Zwischen den Expeditionen lebt Nicolas Vanier mit seiner Familie als Schlittenhundzüchter in Frankreich in der Sologne.

Zuletzt erschienen:

"Der Sohn der Schneewüste", und "Der weiße Sturm".

Buchdaten:
Verlag: MALIK 2005 Ausstattung/Bilder: 2005. 426 S., 34 Abb. auf 16 Bildtaf.
Seitenzahl: 426
Deutsch
ISBN-13: 9783890293059
ISBN-10: 3890293050

Klappentext:
"Mich hat diese Geschichte immer schon in ihren Bann geschlagen: diese Expedition von zig Tausenden, die über Nacht alles zurückließen, um an einem Fluss namens Klondike Gold zu finden…." "Nicolas Vanier ist vom Norden fasziniert, seit er denken kann, und wie sein Idol Jack London hat er die Weiten Kanadas und Alaskas, über die er so spannend schreibt, selbst überwunden. In seinem neuen Besteller spürt er dem Schicksal der Männer nach, die Ende des neunzehnten Jahrhunderts kamen, um ihr Glück zu machen. Von überall her strömten sie in die Küstenstädte und heuerten auf Überseschiffen, Raddampfern und einfachen Flusskreuzern an. Nach lebensgefährlicher Überfahrt begann das eigentliche Abenteuer: der Weg über schneebedeckte Pässe und durch reißende Stromschnellen. Auch der junge Dockarbeiter Matt aus San Francisco erliegt dem Lockruf der Wildnis, ohne jedoch auf die eine phantastische Goldader zu stoßen. Nach einer Affäre mit dem Saloonmädchen Blanquette zieht Matt sich mit seinen Schlittenhunden in die Einsamkeit einer Blockhütte zurück. Hier, im Zweikampf mit der Natur und an der Seite der Indianerin Nastasia, findet Matt schließlich, wonach er wirklich gesucht hat."

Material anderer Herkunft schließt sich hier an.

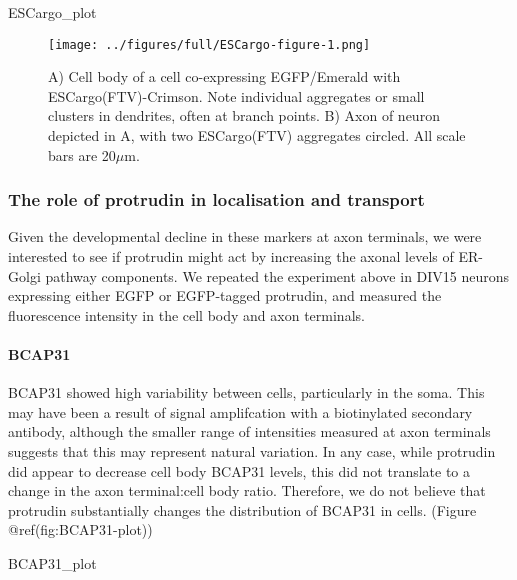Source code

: \documentclass[
  12pt,
  a4paper,
]{article}
\newenvironment{Shaded}{\begin{snugshade}}{\end{snugshade}}
\newcommand{\NormalTok}[1]{#1}
\begin{document}
\begin{Shaded}
\begin{Highlighting}[]
\NormalTok{ESCargo\_plot}
\end{Highlighting}
\end{Shaded}

\begin{figure}
\centering
\texttt{[image: ../figures/full/ESCargo-figure-1.png]}
\caption{A) Cell body of a cell co-expressing EGFP/Emerald with
ESCargo(FTV)-Crimson. Note individual aggregates or small clusters in
dendrites, often at branch points. B) Axon of neuron depicted in A, with
two ESCargo(FTV) aggregates circled. All scale bars are 20\(\mu\)m.}
\end{figure}

\hypertarget{the-role-of-protrudin-in-localisation-and-transport}{%
\subsubsection{The role of protrudin in localisation and
transport}\label{the-role-of-protrudin-in-localisation-and-transport}}

Given the developmental decline in these markers at axon terminals, we
were interested to see if protrudin might act by increasing the axonal
levels of ER-Golgi pathway components. We repeated the experiment above
in DIV15 neurons expressing either EGFP or EGFP-tagged protrudin, and
measured the fluorescence intensity in the cell body and axon terminals.

\hypertarget{bcap31}{%
\paragraph{BCAP31}\label{bcap31}}

BCAP31 showed high variability between cells, particularly in the soma.
This may have been a result of signal amplifcation with a biotinylated
secondary antibody, although the smaller range of intensities measured
at axon terminals suggests that this may represent natural variation. In
any case, while protrudin did appear to decrease cell body BCAP31
levels, this did not translate to a change in the axon terminal:cell
body ratio. Therefore, we do not believe that protrudin substantially
changes the distribution of BCAP31 in cells. (Figure
@ref(fig:BCAP31-plot))

\begin{Shaded}
\begin{Highlighting}[]
\NormalTok{BCAP31\_plot}
\end{Highlighting}
\end{Shaded}
\end{document}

Meine abschließende Meinung
Das ist das erste Buch, das ich von diesem Autor gelesen habe. Und ich werde seine anderen Bücher sicher auch lesen. Die Geschichte ist so spannend, dass ich dieses Buch sehr schnell gelesen hatte. - Eindrucksvoll vor allem wird die ganze Natur geschildert; und dazu dann die Verhaltensweisen der Weißen, die das alles zerstören wollen. - Dagegen dann die Indianer, die nach ihren Naturgesetzen leben und ihre angestammte Heimat verteidigen wollen. - Dabei geht es gar nicht primär um das Gold. - Diese Goldgier ist den Indianern nicht gegeben. - - - Sehr schön wird beschrieben, wie beide Gruppen sich gegenseitig sehen, aber auch, dass es Ausnahmen gibt; wie z.b. diesen Matt. - Aber um das den Indianern glaubhaft zu machen, ist viel Zeit, aber auch der Aufbau von Vertrauen nötig. Dass dann auch noch eine Liebesgeschichte dazu kommt, nun gut, auch das ist Matt zwar behilflich, aber letztendlich nicht seine Intention, als er am Ende beschließt, auf das Gold zu verzichten. - Alles in allem eine sehr spannende Abenteuergeschichte, mit sehr viel, dass sie uns geben kann.

Auch wenn in meiner Inhaltsangabe sehr viel verraten wird, ist noch lange nicht alles zu erfahren, vor allem nicht diese vielen, sehr interessanten Einzelheiten, die das Buch so wunderbar machen.